I volunteered for 7-5 [seven years five month’s service] in the Black Watch at the Army Recruiting Office in the High Street. I happened to know the officer in charge, and when I told him the regiment I wished to join he said ‘You’re not a Scot.’ I said ‘You know I’m not’ – he replied ‘Oh yes you are, born in Glasgow – sign here.’ That was how I was able to join the Black Watch.
The Orderly Sergeant said, ‘Fall in outside, and we will march to the station.’ There were about ten of us. ‘Let us walk there on our own,’ I suggested. ‘You do as you’re told, you’re in the army now.’ He never said a truer word. And so I started my great adventure.
First, to Lichfield Barracks, and from there I was sent to Perth, in the north of Scotland. I was the only one going north- all the others went down south. I arrived at Perth after midnight. It had been the longest distance I had ever travelled – other journeys I had made were work trips, or to the seaside. In Perth heavy snow was falling. My dress; low shoes, blue suit, stand-up collar and white shirt, cloth cap, and I had about two shillings in my pocket.
I arrived at the barrack gate and they rang the bell-one clang- I should say they could hear it all over Perth. I waited awhile- and then footsteps, a creaking bolt being drawn, and a voice: ‘What yer wanting?’ ‘I’ve come to join up.’ ‘Come with me to the guardroom.’ There was a guard lying on the floor covered with a blanket. Over the door of the cell a sign read ‘Prisoners.’ The sergeant threw a couple of blankets to me and said ‘This way.’ He led me into the barracks, up two flights of stairs – no lights. He said ‘You had better sleep here’ on the concrete. He told me what time reveille was, and went. Well, it didn’t break my heart. It would take more than that in those days – I was very fit.

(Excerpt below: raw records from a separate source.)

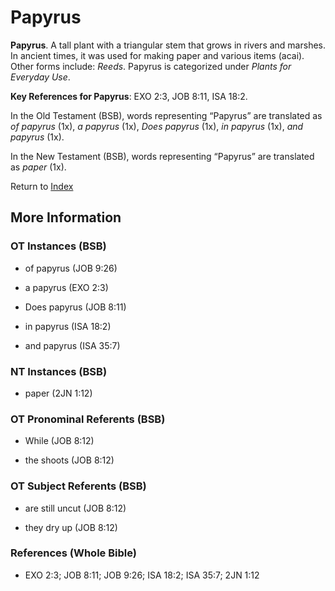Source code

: # Papyrus
**Papyrus**. 
A tall plant with a triangular stem that grows in rivers and marshes. In ancient times, it was used for making paper and various items (acai). 
Other forms include: 
*Reeds*. 
Papyrus is categorized under _Plants for Everyday Use_. 


**Key References for Papyrus**: 
EXO 2:3, JOB 8:11, ISA 18:2. 


In the Old Testament (BSB), words representing “Papyrus” are translated as 
*of papyrus* (1x), *a papyrus* (1x), *Does papyrus* (1x), *in papyrus* (1x), *and papyrus* (1x). 


In the New Testament (BSB), words representing “Papyrus” are translated as 
*paper* (1x). 


Return to [Index](00-Index.md)

## More Information

### OT Instances (BSB)

* of papyrus (JOB 9:26)

* a papyrus (EXO 2:3)

* Does papyrus (JOB 8:11)

* in papyrus (ISA 18:2)

* and papyrus (ISA 35:7)



### NT Instances (BSB)

* paper (2JN 1:12)



### OT Pronominal Referents (BSB)

* While (JOB 8:12)

* the shoots (JOB 8:12)



### OT Subject Referents (BSB)

* are still uncut (JOB 8:12)

* they dry up (JOB 8:12)



### References (Whole Bible)

* EXO 2:3; JOB 8:11; JOB 9:26; ISA 18:2; ISA 35:7; 2JN 1:12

Fall in, on the Parade Square – 7-5s in the front, Duration of War in the rear; three of us in the front, and about 80 in the rear. Then we were detailed for fatigues. We three were detailed to the Sergeants Mess. Arriving there I was given six spittoons which had been in use the night before, and told to clean them. That was my first job in the British army for King and Country. I little thought then that I should be using them myself two years later as a Sergeant in the Mess!

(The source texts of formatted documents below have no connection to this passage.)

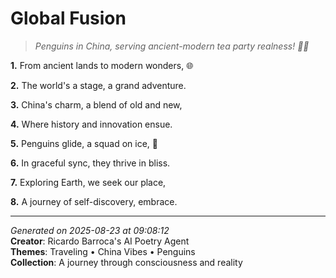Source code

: # Global Fusion

> *Penguins in China, serving ancient-modern tea party realness! 🥟🐧*

**1.** From ancient lands to modern wonders, 🌐


**2.** The world's a stage, a grand adventure.


**3.** China's charm, a blend of old and new,


**4.** Where history and innovation ensue.


**5.** Penguins glide, a squad on ice, 🐧


**6.** In graceful sync, they thrive in bliss.


**7.** Exploring Earth, we seek our place,


**8.** A journey of self-discovery, embrace.



---

*Generated on 2025-08-23 at 09:08:12*  
**Creator**: Ricardo Barroca's AI Poetry Agent  
**Themes**: Traveling • China Vibes • Penguins  
**Collection**: A journey through consciousness and reality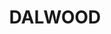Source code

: ---
lastmod: '2025-04-06T06:05:20+00:00'
latitude: -28.907675
layout: suburb
longitude: 153.427314
postcode: '2477'
state: NSW
title: DALWOOD
url: /nsw/dalwood/
---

I stayed about three days in Perth, getting my khaki, etc and then I moved down to Aldershot to join the 8th Battalion Black Watch – the first of the first 100,000, Kitchener’s New Army. Maida Barracks was our HQ there. We then moved to Alton, Hampshire, where I was to become an NCO Lance Corporal, one stripe, on 9th May 1915. I was an Orderly in the Officer’s Mess there, and I received orders to pack my kit, and proceed to the front: France, via Southampton to Le Havre, under Major D A Stewart, for whom I was batman.”